Wintertime characteristic atmospheric circulation in the Grenoble basin and impact on air pollution
Supervisors
Mme Chantal Staquet
M. Charles Chemel
Abstract
This PhD work investigates the transport and spatial distribution of particulate matter in the alpine valley of Grenoble during wintertime. It is motivated by the adverse health effects that impact the inhabitants of the valley as a result of long term exposition to pollutants.
Since detailed numerical modeling of the dispersion of pollutants at fine spatial scales is unpractical over long time scales, the first part of this PhD work attempts to identify large-scale weather types that can be associated with a characteristic atmospheric dynamics in the Grenoble valley. To obtain this weather type decomposition, classical (PCA+Kmeans) and less classical (convolutional LSTM neural network) methods are compared. The introduction of the temporal component as well as constraints linking synoptic and local scales are also studied. The result is that, for a limited number of weather types, only the one corresponding to the winter anticyclonic blocking seems to produce a characteristic local response.
In the second part of the thesis, the impact of the variability within the winter anticyclonic blocking weather type on this local response is studied, via the simulation of four episodes with different characteristics. To this end, High Resolution Mesoscale Simulations (down to about 100 meters horizontal resolution) are used to accurately capture the dynamics in complex terrain. The emission inventory implemented in the numerical model allows, in combination with the dynamics, to obtain an accurate spatial representation of the air pollution.

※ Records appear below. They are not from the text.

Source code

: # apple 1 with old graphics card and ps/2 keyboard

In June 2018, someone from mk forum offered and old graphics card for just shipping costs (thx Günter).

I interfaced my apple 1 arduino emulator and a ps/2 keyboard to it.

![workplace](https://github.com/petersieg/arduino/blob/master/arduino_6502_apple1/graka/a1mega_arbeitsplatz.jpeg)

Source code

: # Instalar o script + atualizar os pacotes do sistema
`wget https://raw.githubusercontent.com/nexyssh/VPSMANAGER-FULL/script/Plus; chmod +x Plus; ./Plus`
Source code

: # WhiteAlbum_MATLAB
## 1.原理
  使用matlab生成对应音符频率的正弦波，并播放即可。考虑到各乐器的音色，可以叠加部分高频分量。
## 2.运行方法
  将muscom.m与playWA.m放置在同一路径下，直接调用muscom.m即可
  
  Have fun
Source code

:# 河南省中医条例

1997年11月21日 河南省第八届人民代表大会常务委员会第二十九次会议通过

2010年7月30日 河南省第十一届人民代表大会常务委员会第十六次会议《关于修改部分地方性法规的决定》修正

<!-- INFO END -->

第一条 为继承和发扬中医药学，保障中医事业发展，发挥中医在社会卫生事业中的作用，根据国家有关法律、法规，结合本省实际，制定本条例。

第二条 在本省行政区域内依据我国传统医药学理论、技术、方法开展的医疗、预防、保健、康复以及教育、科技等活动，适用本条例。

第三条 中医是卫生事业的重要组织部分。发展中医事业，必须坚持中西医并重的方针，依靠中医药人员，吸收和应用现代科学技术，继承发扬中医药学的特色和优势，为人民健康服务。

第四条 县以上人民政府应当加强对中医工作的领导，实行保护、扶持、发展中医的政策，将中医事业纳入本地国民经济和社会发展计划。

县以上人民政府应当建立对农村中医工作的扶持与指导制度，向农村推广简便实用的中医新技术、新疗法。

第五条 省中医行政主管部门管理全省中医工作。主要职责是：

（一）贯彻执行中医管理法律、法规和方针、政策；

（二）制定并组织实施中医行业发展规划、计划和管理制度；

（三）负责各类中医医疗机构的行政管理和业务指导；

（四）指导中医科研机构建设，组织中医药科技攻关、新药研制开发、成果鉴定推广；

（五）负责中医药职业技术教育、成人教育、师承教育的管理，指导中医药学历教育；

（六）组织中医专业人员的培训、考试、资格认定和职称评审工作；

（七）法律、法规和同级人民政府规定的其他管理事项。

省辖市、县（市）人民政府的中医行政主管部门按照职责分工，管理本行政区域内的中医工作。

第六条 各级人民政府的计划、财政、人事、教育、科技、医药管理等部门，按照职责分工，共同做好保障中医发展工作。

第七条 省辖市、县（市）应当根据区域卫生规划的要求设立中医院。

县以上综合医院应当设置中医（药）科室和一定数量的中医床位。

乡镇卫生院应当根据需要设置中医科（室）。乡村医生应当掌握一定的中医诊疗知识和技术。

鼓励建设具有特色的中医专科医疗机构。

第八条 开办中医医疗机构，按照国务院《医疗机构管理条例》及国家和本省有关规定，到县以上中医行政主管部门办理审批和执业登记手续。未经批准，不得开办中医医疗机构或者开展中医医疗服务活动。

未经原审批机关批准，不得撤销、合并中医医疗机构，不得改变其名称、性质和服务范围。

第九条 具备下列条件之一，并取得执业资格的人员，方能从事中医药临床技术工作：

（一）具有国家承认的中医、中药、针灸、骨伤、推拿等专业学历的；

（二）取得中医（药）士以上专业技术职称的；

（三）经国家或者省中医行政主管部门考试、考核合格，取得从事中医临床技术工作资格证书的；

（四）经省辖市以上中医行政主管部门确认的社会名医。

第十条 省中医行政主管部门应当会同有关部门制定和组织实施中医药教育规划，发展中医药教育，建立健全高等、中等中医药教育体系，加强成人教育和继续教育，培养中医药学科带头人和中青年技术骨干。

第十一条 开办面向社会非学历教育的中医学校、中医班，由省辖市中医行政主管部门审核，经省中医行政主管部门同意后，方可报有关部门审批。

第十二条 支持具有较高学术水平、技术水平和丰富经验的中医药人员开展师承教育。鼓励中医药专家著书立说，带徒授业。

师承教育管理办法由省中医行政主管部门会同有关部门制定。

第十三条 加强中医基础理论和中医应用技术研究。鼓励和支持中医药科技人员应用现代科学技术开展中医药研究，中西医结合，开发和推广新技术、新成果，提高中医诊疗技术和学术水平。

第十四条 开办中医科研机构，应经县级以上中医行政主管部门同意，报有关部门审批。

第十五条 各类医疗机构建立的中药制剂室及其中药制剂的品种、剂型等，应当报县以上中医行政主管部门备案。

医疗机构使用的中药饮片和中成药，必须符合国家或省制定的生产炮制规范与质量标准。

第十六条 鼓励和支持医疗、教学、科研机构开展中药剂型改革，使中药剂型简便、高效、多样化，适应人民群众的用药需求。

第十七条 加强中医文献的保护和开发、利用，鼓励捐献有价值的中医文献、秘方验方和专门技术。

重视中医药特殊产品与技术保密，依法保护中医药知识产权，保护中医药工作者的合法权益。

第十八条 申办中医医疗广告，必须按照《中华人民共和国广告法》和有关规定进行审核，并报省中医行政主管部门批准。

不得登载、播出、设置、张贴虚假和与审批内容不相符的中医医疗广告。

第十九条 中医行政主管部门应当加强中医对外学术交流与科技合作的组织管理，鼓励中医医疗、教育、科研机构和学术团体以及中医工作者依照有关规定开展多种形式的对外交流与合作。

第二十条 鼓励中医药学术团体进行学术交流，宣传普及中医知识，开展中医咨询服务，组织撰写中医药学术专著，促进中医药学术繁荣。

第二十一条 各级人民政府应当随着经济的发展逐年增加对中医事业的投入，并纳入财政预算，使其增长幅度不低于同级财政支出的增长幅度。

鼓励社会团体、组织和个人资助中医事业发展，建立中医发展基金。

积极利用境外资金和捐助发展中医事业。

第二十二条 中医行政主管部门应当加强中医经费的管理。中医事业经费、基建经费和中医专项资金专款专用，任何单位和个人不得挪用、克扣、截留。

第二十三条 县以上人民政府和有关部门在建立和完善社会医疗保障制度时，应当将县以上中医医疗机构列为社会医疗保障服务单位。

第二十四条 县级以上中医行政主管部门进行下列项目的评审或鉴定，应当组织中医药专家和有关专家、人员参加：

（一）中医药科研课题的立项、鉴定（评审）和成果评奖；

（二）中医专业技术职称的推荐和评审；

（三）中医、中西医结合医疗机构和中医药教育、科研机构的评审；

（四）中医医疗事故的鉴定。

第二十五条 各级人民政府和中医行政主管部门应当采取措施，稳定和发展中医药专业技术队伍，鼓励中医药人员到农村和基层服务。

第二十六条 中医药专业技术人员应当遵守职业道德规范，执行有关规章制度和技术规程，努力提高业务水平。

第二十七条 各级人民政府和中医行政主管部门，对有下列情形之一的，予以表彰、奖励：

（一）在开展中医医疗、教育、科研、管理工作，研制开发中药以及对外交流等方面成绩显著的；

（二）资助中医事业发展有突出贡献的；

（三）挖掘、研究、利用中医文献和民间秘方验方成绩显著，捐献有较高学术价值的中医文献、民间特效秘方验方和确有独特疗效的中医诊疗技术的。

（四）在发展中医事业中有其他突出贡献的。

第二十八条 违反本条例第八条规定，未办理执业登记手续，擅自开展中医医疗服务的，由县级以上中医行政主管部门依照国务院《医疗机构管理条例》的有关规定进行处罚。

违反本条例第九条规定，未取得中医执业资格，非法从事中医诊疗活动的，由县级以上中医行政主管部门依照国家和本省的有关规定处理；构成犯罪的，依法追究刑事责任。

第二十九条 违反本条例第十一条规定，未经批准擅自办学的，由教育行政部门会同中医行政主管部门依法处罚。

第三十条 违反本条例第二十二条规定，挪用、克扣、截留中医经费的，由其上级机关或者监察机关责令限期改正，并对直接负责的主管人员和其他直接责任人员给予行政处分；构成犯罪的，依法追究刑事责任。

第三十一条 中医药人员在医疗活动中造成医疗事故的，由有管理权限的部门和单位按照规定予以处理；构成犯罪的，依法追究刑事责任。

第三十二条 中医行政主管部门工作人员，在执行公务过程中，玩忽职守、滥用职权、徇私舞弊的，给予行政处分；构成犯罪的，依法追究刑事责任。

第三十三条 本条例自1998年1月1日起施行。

From a dynamical point of view, it appears that the atmospheric circulation at the valley bottom is very homogeneous from one episode to the next and driven by thermal effects. Conversely, the height of the thermal inversion and the vertical structure of the valley winds depend on the synoptic conditions. Concerning atmospheric pollution, the main result is that the concentration fields at the valley bottom are similar from one episode to the other because the winds flowing along the valley floor are similar. This concentration field contains the same hot spots of pollution whatever the episode, implying that the population living there might be exposed to poor air quality during anticyclonic winter episodes.